View in context: https://bugs.webkit.org/attachment.cgi?id=223762&action=review

> Source/JavaScriptCore/ftl/FTLLowerDFGToLLVM.cpp:2692
> +            LBasicBlock failPath = FTL_NEW_BLOCK(m_out, ("ReallocatePropertyStorage failure"));
> +            LBasicBlock continuation = FTL_NEW_BLOCK(m_out, ("ReallocatePropertyStorage continuation"));
> +            
> +            m_out.branch(m_out.isNull(result) , failPath , continuation);
> +            
> +            m_out.appendTo(failPath, continuation);
> +            m_out.crash();
> +            
> +            m_out.appendTo(continuation);

I still don't understand this.  When will result ever be null?  Why is crashing a good idea if it is?

> Source/JavaScriptCore/ftl/FTLLowerDFGToLLVM.cpp:2725
> +            ptrdiff_t off = -offsetRelativeToBase(offsetForPropertyNumber(item, previous->inlineCapacity()));
> +            LValue loaded = 
> +                m_out.loadPtr(m_out.address(m_heaps.properties[item], oldStorage, off));
> +            m_out.storePtr(loaded, m_out.address(m_heaps.properties[item] , result, off));

Ugh.  I think we - but mostly me - have totally confused ourselves here.  The indexing of m_heaps.properties is the identifier index from the current CodeBlock.  There is no practical way to manufacture an identifier index for every property that we're copying, since we wouldn't already have a need for all of those identifiers.  Imagine if you're in a function foo() that adds a property 'f' to an object, causing a reallocation of the storage; but the object already had properties "x", "y" and "z".  We *could* have the FTL create identifiers for those in order to get identifier indices, but that seems like too much work.  So, my original suggestion was actually right: m_heaps.properties.atAnyNumber() is your friend.

But that still leaves the calculation that you're doing.  You're using 'item' as a "property number" in the sense that the PropertyTable uses it.  That's not what you have here.  You have something that is sort of an index into out-of-line storage.  I think that you should probably just go with something that matches the DFGSpeculativeJIT.cpp approach:

    for (ptrdiff_t offset = 0; offset < static_cast<ptrdiff_t>(oldSize); offset += sizeof(void*)) {
        m_jit.loadPtr(JITCompiler::Address(oldStorageGPR, -(offset + sizeof(JSValue) + sizeof(void*))), scratchGPR2);
        m_jit.storePtr(scratchGPR2, JITCompiler::Address(scratchGPR1, -(offset + sizeof(JSValue) + sizeof(void*))));
    }

Where oldSize is your oldSize * sizeof(JSValue).

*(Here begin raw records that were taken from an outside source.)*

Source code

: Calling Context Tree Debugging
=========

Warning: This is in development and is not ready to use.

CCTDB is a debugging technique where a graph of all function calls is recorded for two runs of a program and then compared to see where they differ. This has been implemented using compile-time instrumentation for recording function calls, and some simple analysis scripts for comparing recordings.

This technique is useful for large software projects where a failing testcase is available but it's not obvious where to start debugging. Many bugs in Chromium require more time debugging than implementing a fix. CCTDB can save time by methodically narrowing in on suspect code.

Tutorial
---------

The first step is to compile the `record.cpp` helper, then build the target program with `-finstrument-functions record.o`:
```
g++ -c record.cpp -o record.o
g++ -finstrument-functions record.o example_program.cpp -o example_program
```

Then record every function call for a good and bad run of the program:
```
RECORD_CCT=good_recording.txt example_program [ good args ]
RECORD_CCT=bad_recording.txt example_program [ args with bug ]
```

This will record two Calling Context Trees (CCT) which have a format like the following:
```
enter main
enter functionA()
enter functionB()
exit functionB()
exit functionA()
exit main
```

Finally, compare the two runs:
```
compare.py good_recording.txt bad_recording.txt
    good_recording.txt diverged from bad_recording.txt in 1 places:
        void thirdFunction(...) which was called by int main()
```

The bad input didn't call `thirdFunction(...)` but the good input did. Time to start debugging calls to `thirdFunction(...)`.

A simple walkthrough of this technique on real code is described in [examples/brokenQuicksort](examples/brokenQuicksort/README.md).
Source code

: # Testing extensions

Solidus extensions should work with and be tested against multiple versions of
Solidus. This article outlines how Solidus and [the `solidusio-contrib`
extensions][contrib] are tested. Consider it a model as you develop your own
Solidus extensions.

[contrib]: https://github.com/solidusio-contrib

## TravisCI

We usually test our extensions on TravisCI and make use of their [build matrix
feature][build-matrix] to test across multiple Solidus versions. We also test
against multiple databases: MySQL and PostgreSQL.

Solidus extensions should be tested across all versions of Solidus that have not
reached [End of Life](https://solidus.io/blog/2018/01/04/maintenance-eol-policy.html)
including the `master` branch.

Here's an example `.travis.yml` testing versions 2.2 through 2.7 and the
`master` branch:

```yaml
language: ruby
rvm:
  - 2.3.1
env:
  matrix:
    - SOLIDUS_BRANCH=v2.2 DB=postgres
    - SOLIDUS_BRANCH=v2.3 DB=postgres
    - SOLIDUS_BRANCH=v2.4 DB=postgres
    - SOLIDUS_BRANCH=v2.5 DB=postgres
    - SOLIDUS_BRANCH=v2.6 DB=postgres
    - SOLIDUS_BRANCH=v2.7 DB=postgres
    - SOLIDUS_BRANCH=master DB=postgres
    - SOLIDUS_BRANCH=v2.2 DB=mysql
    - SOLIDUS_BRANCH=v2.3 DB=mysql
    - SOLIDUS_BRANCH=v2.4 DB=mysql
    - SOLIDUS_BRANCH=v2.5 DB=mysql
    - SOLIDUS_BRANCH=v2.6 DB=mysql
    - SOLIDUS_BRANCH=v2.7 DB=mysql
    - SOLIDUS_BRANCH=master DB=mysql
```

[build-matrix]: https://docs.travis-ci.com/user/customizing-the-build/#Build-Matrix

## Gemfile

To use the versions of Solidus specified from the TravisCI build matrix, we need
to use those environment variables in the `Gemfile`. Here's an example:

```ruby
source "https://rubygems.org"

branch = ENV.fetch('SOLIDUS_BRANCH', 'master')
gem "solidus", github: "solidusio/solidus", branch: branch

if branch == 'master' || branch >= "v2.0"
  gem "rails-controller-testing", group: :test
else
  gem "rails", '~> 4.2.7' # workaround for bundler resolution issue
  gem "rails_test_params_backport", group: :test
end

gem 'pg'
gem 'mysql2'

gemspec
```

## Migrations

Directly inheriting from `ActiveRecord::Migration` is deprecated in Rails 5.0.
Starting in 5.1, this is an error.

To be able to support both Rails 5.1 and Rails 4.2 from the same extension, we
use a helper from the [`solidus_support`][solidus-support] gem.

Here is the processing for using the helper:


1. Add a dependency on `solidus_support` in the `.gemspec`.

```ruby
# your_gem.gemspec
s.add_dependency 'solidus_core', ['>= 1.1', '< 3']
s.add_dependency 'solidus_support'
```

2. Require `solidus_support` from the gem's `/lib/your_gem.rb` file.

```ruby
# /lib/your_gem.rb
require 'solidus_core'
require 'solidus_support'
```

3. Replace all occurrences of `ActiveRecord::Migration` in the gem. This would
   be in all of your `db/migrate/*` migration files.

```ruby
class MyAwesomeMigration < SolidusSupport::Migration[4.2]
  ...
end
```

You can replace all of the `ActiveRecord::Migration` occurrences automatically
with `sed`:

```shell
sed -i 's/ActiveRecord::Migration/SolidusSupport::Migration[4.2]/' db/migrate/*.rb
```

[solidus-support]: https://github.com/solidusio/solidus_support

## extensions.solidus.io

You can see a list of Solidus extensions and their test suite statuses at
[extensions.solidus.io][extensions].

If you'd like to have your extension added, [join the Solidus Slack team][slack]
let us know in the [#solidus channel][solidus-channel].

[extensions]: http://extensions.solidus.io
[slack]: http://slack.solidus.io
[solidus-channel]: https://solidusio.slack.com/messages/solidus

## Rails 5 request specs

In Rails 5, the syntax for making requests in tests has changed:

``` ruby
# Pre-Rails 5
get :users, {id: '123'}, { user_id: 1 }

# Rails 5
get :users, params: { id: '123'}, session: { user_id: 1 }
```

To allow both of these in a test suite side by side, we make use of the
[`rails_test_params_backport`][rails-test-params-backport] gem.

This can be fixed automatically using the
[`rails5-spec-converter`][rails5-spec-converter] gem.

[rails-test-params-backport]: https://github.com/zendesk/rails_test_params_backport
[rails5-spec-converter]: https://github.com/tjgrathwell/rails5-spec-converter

Ugh, I have a feeling that you did that in one of your patches and I incorrectly asked you to change it.  Sorry, this code is always confusing because our object model is confusing.

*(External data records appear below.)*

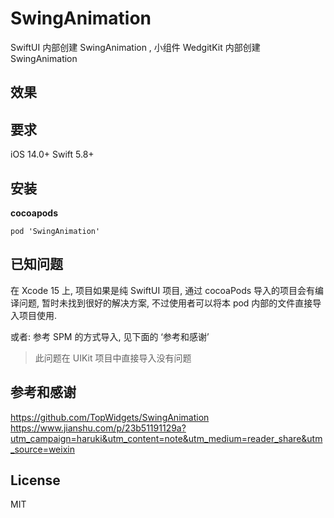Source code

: # SwingAnimation
SwiftUI 内部创建 SwingAnimation ,  小组件 WedgitKit 内部创建 SwingAnimation

## 效果

## 要求

iOS 14.0+
Swift 5.8+

## 安装
**cocoapods**

```
pod 'SwingAnimation'
```

## 已知问题
在 Xcode 15 上, 项目如果是纯 SwiftUI 项目, 通过 cocoaPods 导入的项目会有编译问题, 暂时未找到很好的解决方案, 不过使用者可以将本 pod 内部的文件直接导入项目使用.

或者: 参考 SPM 的方式导入, 见下面的 ‘参考和感谢’

> 此问题在 UIKit 项目中直接导入没有问题

## 参考和感谢

https://github.com/TopWidgets/SwingAnimation
https://www.jianshu.com/p/23b51191129a?utm_campaign=haruki&utm_content=note&utm_medium=reader_share&utm_source=weixin

## License
MIT

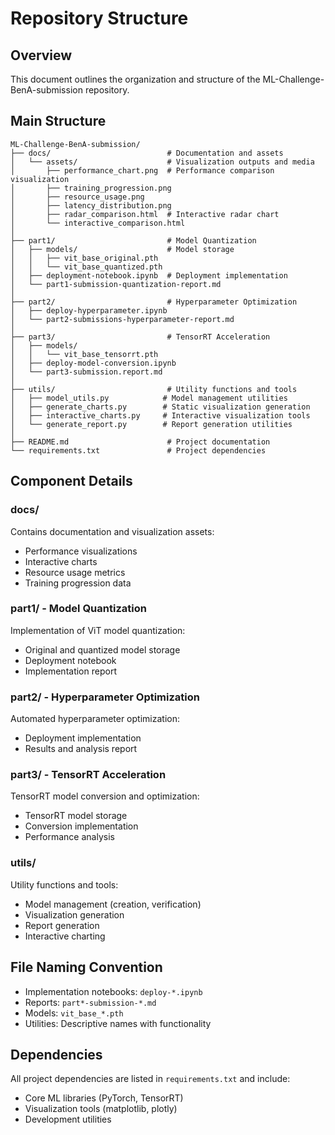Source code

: # Repository Structure

## Overview
This document outlines the organization and structure of the ML-Challenge-BenA-submission repository.

## Main Structure
```
ML-Challenge-BenA-submission/
├── docs/                          # Documentation and assets
│   └── assets/                    # Visualization outputs and media
│       ├── performance_chart.png  # Performance comparison visualization
│       ├── training_progression.png
│       ├── resource_usage.png
│       ├── latency_distribution.png
│       ├── radar_comparison.html  # Interactive radar chart
│       └── interactive_comparison.html
│
├── part1/                         # Model Quantization
│   ├── models/                    # Model storage
│   │   ├── vit_base_original.pth
│   │   └── vit_base_quantized.pth
│   ├── deployment-notebook.ipynb  # Deployment implementation
│   └── part1-submission-quantization-report.md
│
├── part2/                         # Hyperparameter Optimization
│   ├── deploy-hyperparameter.ipynb
│   └── part2-submissions-hyperparameter-report.md
│
├── part3/                         # TensorRT Acceleration
│   ├── models/
│   │   └── vit_base_tensorrt.pth
│   ├── deploy-model-conversion.ipynb
│   └── part3-submission.report.md
│
├── utils/                         # Utility functions and tools
│   ├── model_utils.py            # Model management utilities
│   ├── generate_charts.py        # Static visualization generation
│   ├── interactive_charts.py     # Interactive visualization tools
│   └── generate_report.py        # Report generation utilities
│
├── README.md                      # Project documentation
└── requirements.txt               # Project dependencies
```

## Component Details

### docs/
Contains documentation and visualization assets:
- Performance visualizations
- Interactive charts
- Resource usage metrics
- Training progression data

### part1/ - Model Quantization
Implementation of ViT model quantization:
- Original and quantized model storage
- Deployment notebook
- Implementation report

### part2/ - Hyperparameter Optimization
Automated hyperparameter optimization:
- Deployment implementation
- Results and analysis report

### part3/ - TensorRT Acceleration
TensorRT model conversion and optimization:
- TensorRT model storage
- Conversion implementation
- Performance analysis

### utils/
Utility functions and tools:
- Model management (creation, verification)
- Visualization generation
- Report generation
- Interactive charting

## File Naming Convention
- Implementation notebooks: `deploy-*.ipynb`
- Reports: `part*-submission-*.md`
- Models: `vit_base_*.pth`
- Utilities: Descriptive names with functionality

## Dependencies
All project dependencies are listed in `requirements.txt` and include:
- Core ML libraries (PyTorch, TensorRT)
- Visualization tools (matplotlib, plotly)
- Development utilities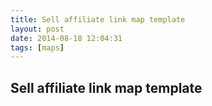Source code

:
```yaml
---
title: Sell affiliate link map template
layout: post
date: 2014-08-18 12:04:31
tags: [maps]
---
```

## Sell affiliate link map template

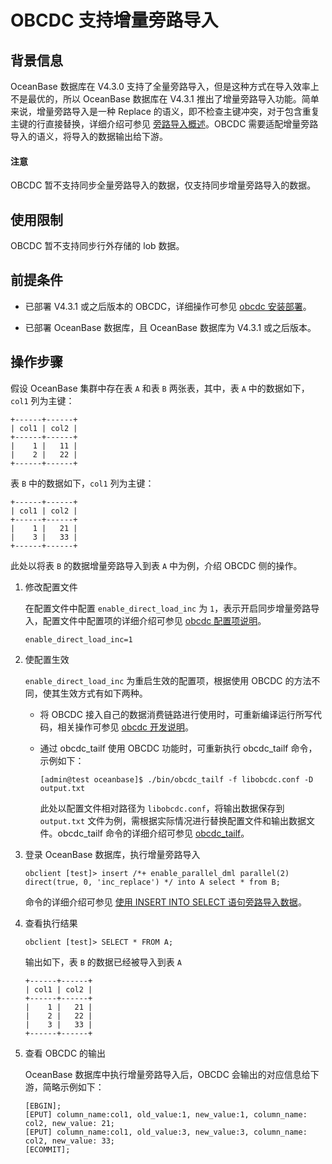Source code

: # OBCDC 支持增量旁路导入

## 背景信息

OceanBase 数据库在 V4.3.0 支持了全量旁路导入，但是这种方式在导入效率上不是最优的，所以 OceanBase 数据库在 V4.3.1 推出了增量旁路导入功能。简单来说，增量旁路导入是一种 Replace 的语义，即不检查主键冲突，对于包含重复主键的行直接替换，详细介绍可参见 [旁路导入概述](../../../../../500.data-migration/1100.bypass-import/100.overview-of-bypass-import.md)。OBCDC 需要适配增量旁路导入的语义，将导入的数据输出给下游。

<main id="notice" type='notice'>
  <h4>注意</h4>
  <p>OBCDC 暂不支持同步全量旁路导入的数据，仅支持同步增量旁路导入的数据。</p>
</main>

## 使用限制

OBCDC 暂不支持同步行外存储的 lob 数据。

## 前提条件

* 已部署 V4.3.1 或之后版本的 OBCDC，详细操作可参见 [obcdc 安装部署](100.deploy-and-use-obcdc/100.install-and-deploy-obcdc.md)。

* 已部署 OceanBase 数据库，且 OceanBase 数据库为 V4.3.1 或之后版本。

## 操作步骤

假设 OceanBase 集群中存在表 `A` 和表 `B` 两张表，其中，表 `A` 中的数据如下，`col1` 列为主键：

```shell
+------+------+
| col1 | col2 |
+------+------+
|    1 |   11 |
|    2 |   22 |
+------+------+
```

表 `B` 中的数据如下，`col1` 列为主键：

```shell
+------+------+
| col1 | col2 |
+------+------+
|    1 |   21 |
|    3 |   33 |
+------+------+
```

此处以将表 `B` 的数据增量旁路导入到表 `A` 中为例，介绍 OBCDC 侧的操作。

1. 修改配置文件

   在配置文件中配置 `enable_direct_load_inc` 为 `1`，表示开启同步增量旁路导入，配置文件中配置项的详细介绍可参见 [obcdc 配置项说明](200.obcdc-parameters/200.obcdc-configuration-items.md)。

   ```shell
   enable_direct_load_inc=1
   ```

2. 使配置生效

   `enable_direct_load_inc` 为重启生效的配置项，根据使用 OBCDC 的方法不同，使其生效方式有如下两种。

   * 将 OBCDC 接入自己的数据消费链路进行使用时，可重新编译运行所写代码，相关操作可参见 [obcdc 开发说明](../200.obcdc/100.deploy-and-use-obcdc/200.obcdc-development-instructions.md)。

   * 通过 obcdc_tailf 使用 OBCDC 功能时，可重新执行 obcdc_tailf 命令，示例如下：

     ```shell
     [admin@test oceanbase]$ ./bin/obcdc_tailf -f libobcdc.conf -D output.txt
     ```

     此处以配置文件相对路径为 `libobcdc.conf`，将输出数据保存到 `output.txt` 文件为例，需根据实际情况进行替换配置文件和输出数据文件。obcdc_tailf 命令的详细介绍可参见 [obcdc_tailf](../200.obcdc/100.deploy-and-use-obcdc/300.obcdc-tailf.md)。

3. 登录 OceanBase 数据库，执行增量旁路导入

   ```shell
   obclient [test]> insert /*+ enable_parallel_dml parallel(2) direct(true, 0, 'inc_replace') */ into A select * from B;
   ```

   命令的详细介绍可参见 [使用 INSERT INTO SELECT 语句旁路导入数据](../../../../../500.data-migration/1100.bypass-import/300.use-insert-into-select-statement-to-bypass-import-data.md)。

4. 查看执行结果

   ```shell
   obclient [test]> SELECT * FROM A;
   ```

   输出如下，表 `B` 的数据已经被导入到表 `A`

   ```shell
   +------+------+
   | col1 | col2 |
   +------+------+
   |    1 |   21 |
   |    2 |   22 |
   |    3 |   33 |
   +------+------+
   ```

5. 查看 OBCDC 的输出

   OceanBase 数据库中执行增量旁路导入后，OBCDC 会输出的对应信息给下游，简略示例如下：

   ```shell
   [EBGIN];
   [EPUT] column_name:col1, old_value:1, new_value:1, column_name: col2, new_value: 21;
   [EPUT] column_name:col1, old_value:3, new_value:3, column_name: col2, new_value: 33;
   [ECOMMIT];
   ```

Comment 11 Matthew Mirman 2014-02-10 16:45:08 PST

Created attachment 223769 [details]
Again, added ReallocatePropertyStorage

back to original loop.

Comment 12 WebKit Commit Bot 2014-02-10 17:26:41 PST

Comment on attachment 223769 [details]
Again, added ReallocatePropertyStorage

Clearing flags on attachment: 223769

Committed r163841: <http://trac.webkit.org/changeset/163841>

Comment 13 WebKit Commit Bot 2014-02-10 17:26:44 PST

All reviewed patches have been landed.  Closing bug.